Comparison and contrast of three pairs of psychological theories
Piaget’s theory of cognitive development posits that children go through four different stages of mental growth. The theory aims to understand the process of knowledge acquisition as well as the nature of intelligence. Its strengths include the fact that it highlights how children take an active role in learning through interaction and experimentation. In addition, each of the categories is well-defined and logically arranged.
An alternative theory to explain cognitive development was proposed by Lev Vygotsky, who argued that cognitive skills are socially constructed (Myers & DeWall, 2019). Therefore, culture, language, and communal roles are essential components in a child’s journey towards developing memory, problem-solving skills, and the ability to pay attention. While Piaget’s theory emphasizes interaction with the physical environment, Vygotsky stresses interaction with the social surroundings as a means of mental growth.

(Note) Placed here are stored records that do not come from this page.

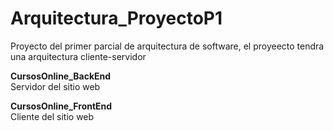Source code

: # Arquitectura_ProyectoP1
Proyecto del primer parcial de arquitectura de software, el proyeecto tendra una arquitectura cliente-servidor  


**CursosOnline_BackEnd**  
Servidor del sitio web


**CursosOnline_FrontEnd**  
Cliente del sitio web
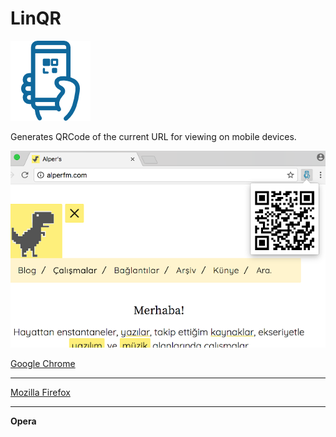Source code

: # LinQR

<img src="icon.png">

Generates QRCode of the current URL for viewing on mobile devices.

<img src="ss.png">

[Google Chrome](https://chrome.google.com/webstore/detail/linqr/lafmogkhpjleigddjenkdpjcadohhhjc?hl=en-US)

***

[Mozilla Firefox](https://addons.mozilla.org/addon/linqr/)

***

**Opera**
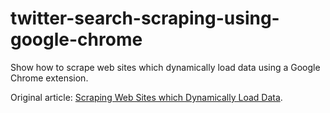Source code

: twitter-search-scraping-using-google-chrome
===========================================

Show how to scrape web sites which dynamically load data using a Google Chrome extension.


Original article: [Scraping Web Sites which Dynamically Load Data](http://blog.databigbang.com/scraping-web-sites-which-dynamically-load-data/).
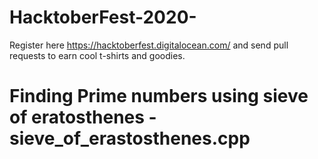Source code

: # HacktoberFest-2020-

Register here https://hacktoberfest.digitalocean.com/ and send pull requests to earn cool t-shirts and goodies.

# Finding Prime numbers using sieve of eratosthenes - sieve_of_erastosthenes.cpp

It is vital to note that theories of motivation form an important aspect of psychological evaluation. The arousal theory proposes that individuals are driven to engage in activities that facilitate the maintenance of a high level of psychological arousal. The desire to influence the rewards system facilitates the release of dopamine which impacts a person’s physiological craving for specific activities. Similarly, the drive-reduction theory posits that physiologic needs such as thirst lead to an aroused state that drives affected individuals to act by drinking. Therefore, people engage in activities that reduce the impact of internal tension resulting from unmet needs.

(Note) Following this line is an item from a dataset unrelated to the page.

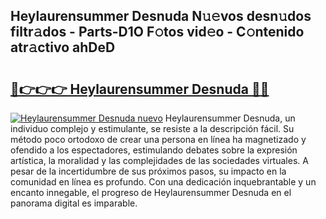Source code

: ## Heylaurensummer Desnuda N𝚞𝚎vos desn𝚞dos filtr𝚊dos - Parts-D1O F𝚘tos vid𝚎o - C𝚘ntenido atr𝚊ctivo ahDeD

# <h2><a href="http://mbbc32.tromn.icu/?c=Heylaurensummer+Desnuda">🔗👉👉👉 Heylaurensummer Desnuda 🔗🔗</a></h2>

[![Heylaurensummer Desnuda nuevo](https://i.imgur.com/pEAQMta.gif)](http://mbbc32.tromn.icu/?c=Heylaurensummer+Desnuda)
Heylaurensummer Desnuda, un individuo complejo y estimulante, se resiste a la descripción fácil. Su método poco ortodoxo de crear una persona en línea ha magnetizado y ofendido a los espectadores, estimulando debates sobre la expresión artística, la moralidad y las complejidades de las sociedades virtuales. A pesar de la incertidumbre de sus próximos pasos, su impacto en la comunidad en línea es profundo. Con una dedicación inquebrantable y un encanto innegable, el progreso de Heylaurensummer Desnuda en el panorama digital es imparable.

However, this theory fails to explain why people engage in activities that heighten stress or reduce satisfaction. Both theories propose a biological basis for motivation where an individual’s response to specific stimuli impacts behavior.
Theories explaining human personalities are the foundation of psychological interventions. Sigmund Freud’s psychoanalytic theory of personality development proposes that individuals gain their personalities through conflict among the fundamental elements of the mind (Myers & DeWall, 2019). Interactions between the id, superego, and ego determine a person’s temperament. Its strengths include the fact that it explains the impact of childhood experiences on adult behavior and it assesses the innate drives that prompt specific mannerisms. An alternative view was proposed by Carl Rogers, whose person-centered perspective suggested that people are innately good and desire to improve.
Therefore, the client’s perceptions are central to the therapeutic process, which improves outcomes. The theory’s strengths include the promotion of trust during treatment, the formation of healthy relationships, and the promotion of self-esteem. Both theories explain the evolution of personalities in addition to offering insight on useful therapeutic approaches.
Myers, D. G. & DeWall, N. (2019). Exploring psychology (11th ed.). Worth Publishers.